Standing behind a newly plowed mound of snow, I wait outside in the cool air for my friend, Adam. We have an informal appointment to go to the coffeehouse together to catch up on things.  Adam is excited to tell me about the new woman he is seeing.


Driving up in front of me, Adam slows his vehicle to a stop. Then, quickly leaning across the inside of his car, he opens the passenger’s side door.

Taking a large step across the freshly plowed bank of snow, I approach the car in two more steps only to face a wall of profound grief. Sliding into the passenger’s seat, I close the door swiftly behind me to conserve the interior’s heat.

Turning to Adam, I ask, “What is up with this wall of grief?”

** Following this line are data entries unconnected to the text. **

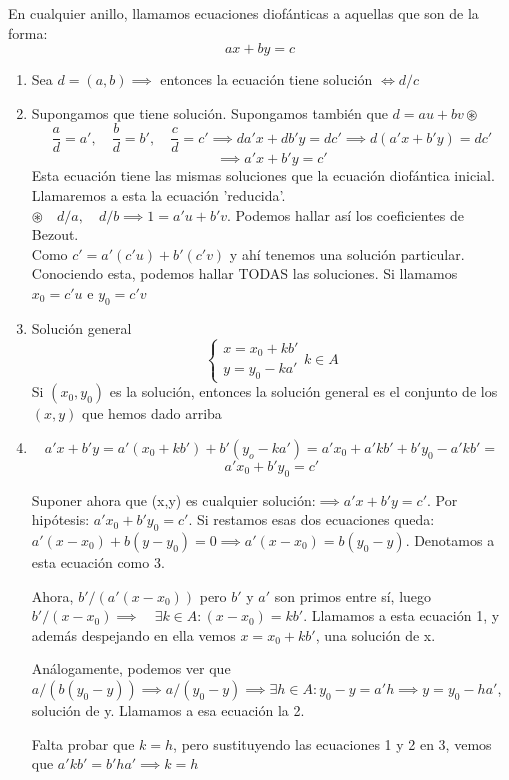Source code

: \documentclass[11pt, a4paper, titlepage]{article}
\makeatletter
\renewenvironment{proof}[1][\proofname] {\vspace{-15pt}\par\pushQED{\qed}\normalfont\topsep6\p@\@plus6\p@\relax\trivlist\item[\hskip\labelsep\it#1\@addpunct{.}]\ignorespaces}{\popQED\endtrivlist\@endpefalse}
\theoremstyle{theorem-style}
\theoremstyle{definition-style}
\theoremstyle{remark-style}
\theoremstyle{example-style}
\newenvironment{nlist}
{\begin{enumerate}
\renewcommand\labelenumi{(\emph{\roman{enumi})}}}
{\end{enumerate}}
\makeatother
\begin{document}
En cualquier anillo, llamamos ecuaciones diofánticas a aquellas que son de la forma:
\[
ax +by  = c
\]
\begin{nlist}
	\item Sea $d=(a,b)\implies$ entonces la ecuación tiene solución $\iff d/c$
	\item Supongamos que tiene solución. Supongamos también que $d= au+bv \circledast$
\[
\frac{a}{d}= a',\quad \frac{b}{d}=b',\quad \frac{c}{d}=c'\implies da'x + db'y = dc' \implies d(a'x+b'y)=dc'\]
\[ \implies a'x+b'y = c'
\]
Esta ecuación tiene las mismas soluciones que la ecuación diofántica inicial. Llamaremos a esta la ecuación 'reducida'.\\
$\circledast\quad d/a ,\quad d/b \implies 1=a'u +b 'v $. Podemos hallar así los coeficientes de Bezout.\\

Como $c'= a'(c'u)+b'(c'v)$ y ahí tenemos una solución particular. Conociendo esta, podemos hallar TODAS las soluciones. Si llamamos $x_0 =c'u$ e $y_0 = c'v$

\item Solución general \[\begin{cases}
	x = x_0 +kb'\\
	y= y_0 -ka'
\end{cases} k\in A\]
Si $(x_0,y_0)$ es la solución, entonces la solución general es el conjunto de los $(x,y)$ que hemos dado arriba
\\
\begin{proof}[Demostración de iii)]

\[
a'x + b'y = a'(x_0 +kb') + b'(y_o - ka') = a'x_0 + a'kb' + b'y_0 - a'kb' = 
\]
\[
a'x_0 +b'y_0 = c'
\]

Suponer ahora que (x,y) es cualquier solución:$\implies a'x +b'y = c'$. Por hipótesis: $a'x_0 +b'y_0 = c'$. Si restamos esas dos ecuaciones queda: $a'(x-x_0) +b(y-y_0) = 0 \implies a'(x-x_0) = b(y_0-y)$. Denotamos a esta ecuación como 3.

Ahora, $b'/(a'(x-x_0))$ pero $b'$ y $a'$ son primos entre sí, luego $b'/(x-x_0)\implies \quad \exists k \in A : (x-x_0) = kb'$. Llamamos a esta ecuación 1, y además despejando en ella vemos $x = x_0 + kb'$, una solución de x.

Análogamente, podemos ver que $a/(b(y_0-y)) \implies a/(y_0-y) \implies \exists h \in A: y_0 -y = a'h \implies y = y_0 - ha'$, solución de y. Llamamos a esa ecuación la 2.

Falta probar que $k = h$, pero sustituyendo las ecuaciones 1 y 2 en 3, vemos que $a'kb'  = b'ha' \implies k = h$
	
\end{proof}

\end{nlist}
\end{document}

Adam gazes at me intently, while shrugging his shoulders and shifting the vehicle into gear. We begin to move.

“Don’t you feel it?” I ask rather impatiently, trying to cut through to the heart of the matter. Adam is normally a focused, chipper, can-do man with a highly and amazingly developed sense of emotional attunement. It surprises me to find him at a loss of awareness about the sea of sorrowful emotion by which he is being completely walled off.

“Where is it coming from?” I ask yet another question on the same topic. “There is something wrong. Your essential Adam-ness is being injured.”

Finally Adam responds, “I am not sure what you are picking up on.”

Taking a slower approach, I attempt to explain what I am experiencing, “Normally, when we get together there is a certain ‘Adam-ness’ about you and your personal energy. It is kinetic, generally happy, quite focused and aware. Today when you opened the car door, it was like hitting a great barrier of grief that was smothering your essential being—a profound sadness is permeating everything. This is not you. This is not who you are. The profound sorrow is not yours.  Where is it coming from?”

In a brief conversation, Adam describes some of the trauma his new girlfriend has experienced in the past.  He also talks about wanting to help her get to a better place by holding some of the grief for her.

“It doesn’t work that way, Adam,” I explain, shaking my head emphatically.

“Can’t I even help her just a little bit?” Adam intones, “—Emotionally?”

“No. The grief will not leave until your new girlfriend makes the decision to divest herself of this old, emotional baggage. She may need help going through the grieving process, but you cannot do her work for her. You cannot carry any of this grief and expect her to make any progress—not even ‘a little bit,’ as you say.  She must do the work on her own. It is the only way.”